I like the idea of high tangents with hypo fx in this case.

Since Canadian has picked up steam, I'm really losing interest in aPBI with HDR. I mean, 16 fractions, no boost is probably comparable to 5 days BID with an additional invasive procedure. And, with mature RCT data, don't have to say it's still being evaluated. So much less labor and resources. Anyone else feeling that way? On the other hand, that HDR source just wastes away otherwise.

Agree completely

Yup. As long as your surgeon is on board with the idea ;)
 
I like the idea of high tangents with hypo fx in this case.
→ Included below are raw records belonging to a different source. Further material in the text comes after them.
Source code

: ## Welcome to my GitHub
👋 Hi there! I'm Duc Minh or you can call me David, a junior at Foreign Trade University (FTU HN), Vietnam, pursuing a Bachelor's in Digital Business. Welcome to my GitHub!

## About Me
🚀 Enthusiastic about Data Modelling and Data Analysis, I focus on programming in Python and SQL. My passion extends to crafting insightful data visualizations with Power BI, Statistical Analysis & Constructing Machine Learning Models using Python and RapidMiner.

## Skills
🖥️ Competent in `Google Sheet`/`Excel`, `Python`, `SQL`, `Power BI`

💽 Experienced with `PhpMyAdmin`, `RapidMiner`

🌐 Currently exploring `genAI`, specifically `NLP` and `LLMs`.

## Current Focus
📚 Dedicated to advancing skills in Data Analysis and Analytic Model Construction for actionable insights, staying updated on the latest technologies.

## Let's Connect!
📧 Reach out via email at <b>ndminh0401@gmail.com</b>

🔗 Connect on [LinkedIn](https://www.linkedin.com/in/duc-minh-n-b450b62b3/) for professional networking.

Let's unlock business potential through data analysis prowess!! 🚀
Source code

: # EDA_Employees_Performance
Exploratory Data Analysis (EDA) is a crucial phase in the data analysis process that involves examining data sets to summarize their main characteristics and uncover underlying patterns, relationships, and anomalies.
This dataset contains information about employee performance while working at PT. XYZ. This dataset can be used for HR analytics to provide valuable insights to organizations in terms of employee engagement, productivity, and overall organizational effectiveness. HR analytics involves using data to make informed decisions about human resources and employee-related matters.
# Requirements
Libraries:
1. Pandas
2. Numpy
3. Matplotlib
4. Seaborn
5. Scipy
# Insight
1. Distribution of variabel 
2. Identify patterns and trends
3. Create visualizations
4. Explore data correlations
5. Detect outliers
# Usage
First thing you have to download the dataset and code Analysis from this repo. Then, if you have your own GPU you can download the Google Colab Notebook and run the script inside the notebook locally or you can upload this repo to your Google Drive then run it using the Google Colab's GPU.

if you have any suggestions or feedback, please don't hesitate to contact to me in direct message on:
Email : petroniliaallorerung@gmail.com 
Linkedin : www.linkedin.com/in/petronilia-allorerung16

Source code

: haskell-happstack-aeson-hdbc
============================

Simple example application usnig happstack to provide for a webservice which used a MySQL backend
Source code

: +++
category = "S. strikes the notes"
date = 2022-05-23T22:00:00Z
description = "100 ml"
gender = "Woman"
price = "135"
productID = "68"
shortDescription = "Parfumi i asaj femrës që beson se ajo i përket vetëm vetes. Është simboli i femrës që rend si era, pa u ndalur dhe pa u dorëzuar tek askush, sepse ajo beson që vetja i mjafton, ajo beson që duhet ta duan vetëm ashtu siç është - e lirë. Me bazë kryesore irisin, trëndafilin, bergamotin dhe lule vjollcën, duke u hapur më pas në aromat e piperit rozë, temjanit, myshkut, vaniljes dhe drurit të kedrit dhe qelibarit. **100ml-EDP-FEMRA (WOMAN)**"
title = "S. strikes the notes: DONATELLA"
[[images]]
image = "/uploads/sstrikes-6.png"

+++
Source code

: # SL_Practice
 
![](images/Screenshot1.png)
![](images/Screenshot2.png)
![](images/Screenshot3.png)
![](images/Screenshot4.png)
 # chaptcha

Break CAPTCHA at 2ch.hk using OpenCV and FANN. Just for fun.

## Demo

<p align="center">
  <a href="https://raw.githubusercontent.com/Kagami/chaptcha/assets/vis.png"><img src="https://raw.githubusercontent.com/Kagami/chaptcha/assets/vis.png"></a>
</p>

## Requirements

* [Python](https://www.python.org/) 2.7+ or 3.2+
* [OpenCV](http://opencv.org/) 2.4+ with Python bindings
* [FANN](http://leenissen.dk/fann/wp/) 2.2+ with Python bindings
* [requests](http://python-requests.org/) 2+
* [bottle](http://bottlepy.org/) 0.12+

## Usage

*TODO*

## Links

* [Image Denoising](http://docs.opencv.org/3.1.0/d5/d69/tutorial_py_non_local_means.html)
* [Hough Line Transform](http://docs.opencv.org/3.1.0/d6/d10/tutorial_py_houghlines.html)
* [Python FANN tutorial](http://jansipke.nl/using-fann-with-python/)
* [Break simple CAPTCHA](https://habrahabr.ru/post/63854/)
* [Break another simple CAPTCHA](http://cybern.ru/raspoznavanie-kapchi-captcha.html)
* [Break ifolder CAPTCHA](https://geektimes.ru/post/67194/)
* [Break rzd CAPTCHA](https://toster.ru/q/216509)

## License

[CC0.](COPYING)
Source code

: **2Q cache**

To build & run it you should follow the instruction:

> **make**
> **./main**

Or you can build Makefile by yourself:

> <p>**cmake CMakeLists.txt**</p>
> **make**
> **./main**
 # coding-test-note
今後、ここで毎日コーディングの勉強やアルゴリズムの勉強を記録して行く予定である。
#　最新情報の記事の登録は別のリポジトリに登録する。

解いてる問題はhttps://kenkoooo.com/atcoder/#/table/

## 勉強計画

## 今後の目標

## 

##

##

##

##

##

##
Since Canadian has picked up steam, I'm really losing interest in aPBI with HDR. I mean, 16 fractions, no boost is probably comparable to 5 days BID with an additional invasive procedure. And, with mature RCT data, don't have to say it's still being evaluated. So much less labor and resources. Anyone else feeling that way? On the other hand, that HDR source just wastes away otherwise.


Agree with the high tangents, not APBI, for this case. But in general, I still think APBI using HDR brachy has some advantages over XRT. Less dermatitis issues, as long as patients are properly selected; and one week is still quicker than three weeks. I think APBI will fade out once Intraoperative RT becomes widely available.